The Indonesian government is working with international organizations, such as UNHCR, and non-governmental organizations to address some of these problems and provide assistance and protection to refugees. Nevertheless, these issues continue to be the focus of attention in efforts to improve conditions and protection for refugees in Indonesia.

The 2016 Presidential Regulation Number 125 of 2016 Concerning the Handling of Refugees from Abroad, issued by President Joko Widodo, grants legal recognition to foreign refugees who have been granted refugee or asylum status by UNHCR Indonesia. However, civil society organizations in Indonesia criticized the regulation for using a security approach, not human rights. In addition, there has been no contextual change to this seven-year-old regulation. The lack of protection for refugees’ human rights in these regulations actually makes it difficult for the government to implement these regulations, thereby worsening the situation for protecting the rights of refugees and asylum seekers in Indonesia (Suyatna, et al., 2021).

In addition, the handling of refugee issues must be examined from a security and sovereignty perspective (Benhabib, 2020). When considering refugee cases, a humanitarian viewpoint emphasises the moral obligation to shield and support marginalised people who have been compelled to leave their native countries because of political unrest, violence, or conflict. Humanitarian principles require that we all do our part to guarantee that their fundamental needs are satisfied and that their human rights be upheld (Tazreiter, 2006). The sovereignty approach, on the other hand, places more emphasis on a state’s right to control its own territory while taking economic, social, and national security concerns into account. States frequently put their sovereignty before humanitarian concerns when handling refugees, creating a difficult rift between states’ rights to defend their own interests and their moral duty to assist the less fortunate. Therefore, ensuring effective refugee protection while upholding state sovereignty is a problem that calls for a balanced and comprehensive strategy to reconciling the humanitarian and sovereignty viewpoints in the handling of refugee situations (Kleist, 2018). Therefore, a durable solution framework is needed to overcome this problem by comparing best practices in several countries with the aim of obtaining comprehensive thinking.

2. RESEARCH METHOD

The method used in this research is social-legal research with a qualitative approach. This research was carried out by examining the situation based on statutory and empirical approaches related to existing phenomena. Data collection is carried out through literature reviews, existing legal materials, and social facts appropriate to the topic. Meanwhile, the analysis technique is carried out by constructing legal arguments using argumentative techniques (Tan, 2021).

3. DISCUSSION

3.1. Fundamental Rights of Refugees in the 1951 Convention and 1967 Protocol

Minimum requirements for the care of refugees, including their fundamental rights, are outlined in the 1951 Convention and 1967 Protocol. The Convention specifies provisions relating these refugees’ rights as well as their legal status. Get a job and apply for welfare, get identification documents, travel documents, pay taxes, and transfer his assets to another nation where they were received with the intention of returning are a few of them (Darmawan and Heriyanto, 2023).

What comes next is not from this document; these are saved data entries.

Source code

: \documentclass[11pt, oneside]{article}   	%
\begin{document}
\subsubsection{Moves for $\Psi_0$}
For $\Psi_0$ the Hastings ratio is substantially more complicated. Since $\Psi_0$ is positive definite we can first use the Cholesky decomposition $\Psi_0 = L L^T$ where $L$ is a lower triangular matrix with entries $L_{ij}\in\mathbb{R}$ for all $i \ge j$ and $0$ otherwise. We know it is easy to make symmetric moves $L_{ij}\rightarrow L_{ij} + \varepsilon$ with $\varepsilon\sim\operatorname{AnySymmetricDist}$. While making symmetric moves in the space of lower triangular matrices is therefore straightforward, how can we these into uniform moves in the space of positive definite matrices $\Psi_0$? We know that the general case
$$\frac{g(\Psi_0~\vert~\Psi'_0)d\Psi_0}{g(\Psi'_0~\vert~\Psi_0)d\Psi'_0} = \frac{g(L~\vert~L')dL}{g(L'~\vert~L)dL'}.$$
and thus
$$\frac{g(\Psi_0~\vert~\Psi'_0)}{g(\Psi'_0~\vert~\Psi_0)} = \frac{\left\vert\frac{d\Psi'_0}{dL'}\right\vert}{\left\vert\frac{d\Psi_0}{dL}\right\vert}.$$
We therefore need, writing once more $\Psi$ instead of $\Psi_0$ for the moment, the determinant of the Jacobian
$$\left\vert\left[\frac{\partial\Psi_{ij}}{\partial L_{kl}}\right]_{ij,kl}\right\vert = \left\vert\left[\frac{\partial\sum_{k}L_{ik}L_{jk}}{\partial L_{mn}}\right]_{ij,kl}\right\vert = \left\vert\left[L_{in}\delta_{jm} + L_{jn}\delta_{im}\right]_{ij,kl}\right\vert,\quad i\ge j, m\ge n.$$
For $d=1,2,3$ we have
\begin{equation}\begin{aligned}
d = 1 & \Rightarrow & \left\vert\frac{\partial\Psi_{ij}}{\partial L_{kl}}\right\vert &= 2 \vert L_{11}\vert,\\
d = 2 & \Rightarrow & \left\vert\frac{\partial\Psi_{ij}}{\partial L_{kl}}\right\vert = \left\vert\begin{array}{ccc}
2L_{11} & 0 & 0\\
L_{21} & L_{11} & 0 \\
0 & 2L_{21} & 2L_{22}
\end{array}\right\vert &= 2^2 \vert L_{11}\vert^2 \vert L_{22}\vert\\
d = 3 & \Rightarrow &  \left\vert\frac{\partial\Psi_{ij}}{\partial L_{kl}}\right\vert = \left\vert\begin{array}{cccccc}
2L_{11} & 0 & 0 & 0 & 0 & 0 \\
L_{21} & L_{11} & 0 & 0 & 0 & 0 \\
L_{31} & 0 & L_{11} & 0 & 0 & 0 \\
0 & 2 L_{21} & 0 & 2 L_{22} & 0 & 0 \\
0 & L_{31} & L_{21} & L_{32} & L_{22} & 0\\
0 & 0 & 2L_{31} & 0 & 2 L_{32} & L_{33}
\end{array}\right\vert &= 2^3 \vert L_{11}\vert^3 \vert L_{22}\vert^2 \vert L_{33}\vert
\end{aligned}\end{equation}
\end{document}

Expulsion and forced returns of people having refugee status are forbidden by the Convention. Article 33 of the 1951 Convention states this. No state party may deport or return (return) refugees for whatever reason to the border region where their independence or life may be in danger due to considerations of race, religion, nationality, members of a particular social group, or political opinions, according to Article 33 of the Convention. The 1951 Convention’s Article 34 addresses the topic of naturalisation and integration for refugees.

Other clauses in Article 34 deal with the freedom of travel, housing, social security, education, and access to courts. The main provisions of the 1951 Convention can be divided into two categories: (a) provisions defining the status of non-refugees, their rights, and obligations; and (b) provisions defining who is a refugee, who is no longer a refugee, and who is a refugee from refugee status.

The 1951 Convention and the 1967 Protocol together govern the following clauses:

a. The major goal of this convention is to establish a legal system that ensures the safety of a group of persons who are in a precarious position. According to Article 1 of the convention, a person is considered a refugee if they are outside of their country of citizenship due to a well-founded fear of being persecuted due to their race, religion, nationality, membership in a particular social group, or political opinion and are unable to obtain or do not want to obtain the opportunity to protect their country because of the fear earlier or if they are not citizens and are outside of the country where they typically live before.
Therefore, a refugee is someone who has left their country of origin or usual residence and is unable to or does not want to receive the protection from that country that is normally their right due to a well-founded fear of persecution for reasons of race, religion, nationality, membership in a particular social group, or political beliefs. The UNHCR participates in this process if the country concerned requests it, allowing it to offer its many years of experience to the government concerned regarding the determination of whether a person is eligible for refugee status. Each country concerned determines whether a person is eligible for refugee status in accordance with its own established procedures that are consistent with international standards, based on the criteria contained in Article 1 of the 1951 Convention.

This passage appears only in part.